Enhörna IF
- Full name: Enhörna Idrottsförening
- Founded: 1928
- Ground: Friluftsgården Enhörna Sweden
- Chairman: Per Persson-Kangas
- Head coach: Mikael Alfredsson
- League: Division 3 Östra Svealand
- 2009: Division 3 Södra Svealand, 5th
| Home colours |

= Enhörna IF =

Swedish football club

Enhörna IF is a Swedish football club located in Enhörna, north-west of Södertälje in Södermanland.

==Background==
Enhörna Idrottsförening was founded on March 13, 1928. Arvid Starberg was elected as chairman and the annual membership fee was set at 4 SEK. The club's first project was to develop a football field at Ekeby idrottsplan which is now part of the current Ekeby residential area. In the early 1940s the club moved to their current site at Friluftsgården.
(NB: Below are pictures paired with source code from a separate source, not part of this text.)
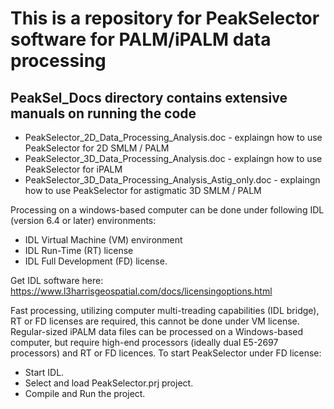 # This is a repository for PeakSelector software for PALM/iPALM data processing

## PeakSel_Docs directory contains extensive manuals on running the code
- PeakSelector_2D_Data_Processing_Analysis.doc   - explaingn how to use PeakSelector for 2D SMLM / PALM
- PeakSelector_3D_Data_Processing_Analysis.doc   - explaingn how to use PeakSelector for iPALM
- PeakSelector_3D_Data_Processing_Analysis_Astig_only.doc   - explaingn how to use PeakSelector for astigmatic 3D SMLM / PALM


Processing on a windows-based computer can be done under following IDL (version 6.4 or later) environments:
- IDL Virtual Machine (VM) environment
- IDL Run-Time (RT) license
- IDL Full Development (FD) license.

Get IDL software here:
https://www.l3harrisgeospatial.com/docs/licensingoptions.html


Fast processing, utilizing computer multi-treading capabilities (IDL bridge), RT or FD licenses are required, this cannot be done under VM license. 
Regular-sized iPALM data files can be processed on a Windows-based computer, but require high-end processors (ideally dual E5-2697 processors) and RT or FD licences.
To start PeakSelector under FD license:
- Start IDL.
- Select and load PeakSelector.prj project.
- Compile and Run the project.
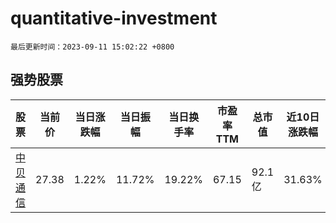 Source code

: # quantitative-investment

`最后更新时间：2023-09-11 15:02:22 +0800`

## 强势股票

|股票|当前价|当日涨跌幅|当日振幅|当日换手率|市盈率TTM|总市值|近10日涨跌幅|
|----|----|----|----|----|----|----|----|
|[中贝通信](https://xueqiu.com/S/SH603220)|27.38|1.22%|11.72%|19.22%|67.15|92.1亿|31.63%|

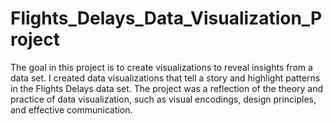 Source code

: # Flights_Delays_Data_Visualization_Project
The goal in this project is to create visualizations to reveal insights from a data set. I created data visualizations that tell a story and highlight patterns in the Flights Delays data set. The  project was a reflection of the theory and practice of data visualization, such as visual encodings, design principles, and effective communication.
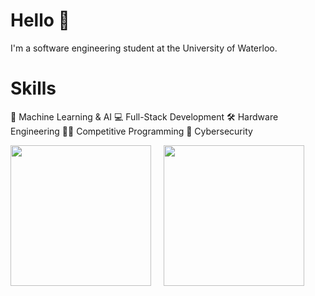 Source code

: # Hello 👋
I'm a software engineering student at the University of Waterloo.

# Skills
🤖 Machine Learning & AI 💻 Full-Stack Development 🛠️ Hardware Engineering 👨‍💻 Competitive Programming 🔐 Cybersecurity

<div class='container'>
<img style="height: 225px; width: auto" class="img" src="https://github-readme-stats.vercel.app/api?username=KoralK5&show_icons=true&theme=solarized-dark" />
&nbsp;
&nbsp;
<img style="height: 225px; width: auto" class="img" src="https://github-readme-stats.vercel.app/api/top-langs/?username=KoralK5&show_icons=true&theme=solarized-dark" /></div>
</div>
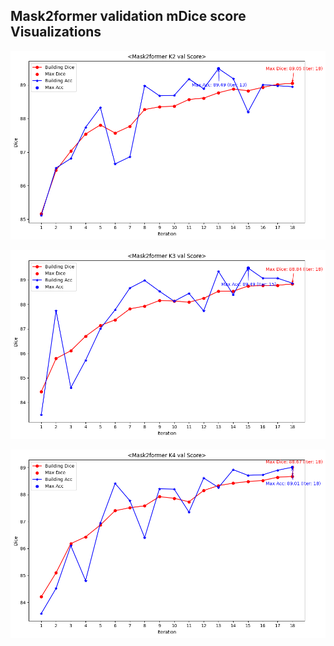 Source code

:## Mask2former validation mDice score Visualizations

![K-fold 2 Train](/mmseg_1.x.x/work_dirs/mask2former/m2f_k2.png)

![K-fold 3 Train](/mmseg_1.x.x/work_dirs/mask2former/m2f_k3.png)

![K-fold 4 Train](/mmseg_1.x.x/work_dirs/mask2former/m2f_k4.png)
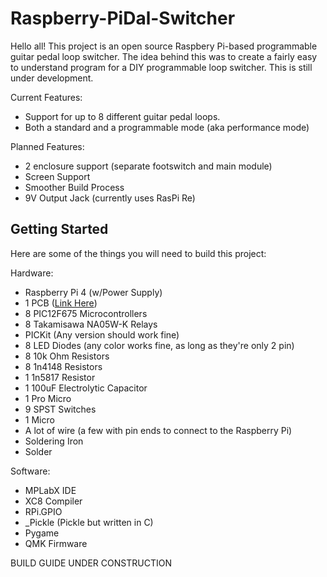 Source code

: # Raspberry-PiDal-Switcher

Hello all! This project is an open source Raspbery Pi-based programmable guitar pedal loop switcher. The idea behind this was to create a fairly easy to understand program for a DIY programmable loop switcher. This is still under development. 

Current Features:

- Support for up to 8 different guitar pedal loops.
- Both a standard and a programmable mode (aka performance mode)

Planned Features:

- 2 enclosure support (separate footswitch and main module)
- Screen Support
- Smoother Build Process
- 9V Output Jack (currently uses RasPi Re)

## Getting Started

Here are some of the things you will need to build this project:

Hardware:

- Raspberry Pi 4 (w/Power Supply)
- 1 PCB ([Link Here](https://oshpark.com/shared_projects/JoNTOCQh))
- 8 PIC12F675 Microcontrollers
- 8 Takamisawa NA05W-K Relays
- PICKit (Any version should work fine)
- 8 LED Diodes (any color works fine, as long as they're only 2 pin)
- 8 10k Ohm Resistors
- 8 1n4148 Resistors
- 1 1n5817 Resistor
- 1 100uF Electrolytic Capacitor
- 1 Pro Micro
- 9 SPST Switches
- 1 Micro
- A lot of wire (a few with pin ends to connect to the Raspberry Pi)
- Soldering Iron
- Solder

Software:

- MPLabX IDE
- XC8 Compiler
- RPi.GPIO
- _Pickle (Pickle but written in C)
- Pygame
- QMK Firmware

BUILD GUIDE UNDER CONSTRUCTION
The club also participates in other sports including running. skiing and gymnastics. Floorball and ice hockey have also been part of the club itinerary.

Since their foundation Enhörna IF has participated mainly in the middle and lower divisions of the Swedish football league system. The club currently plays in Division 3 Östra Svealand which is the fifth tier of Swedish football. They play their home matches at the Friluftsgården in Enhörna.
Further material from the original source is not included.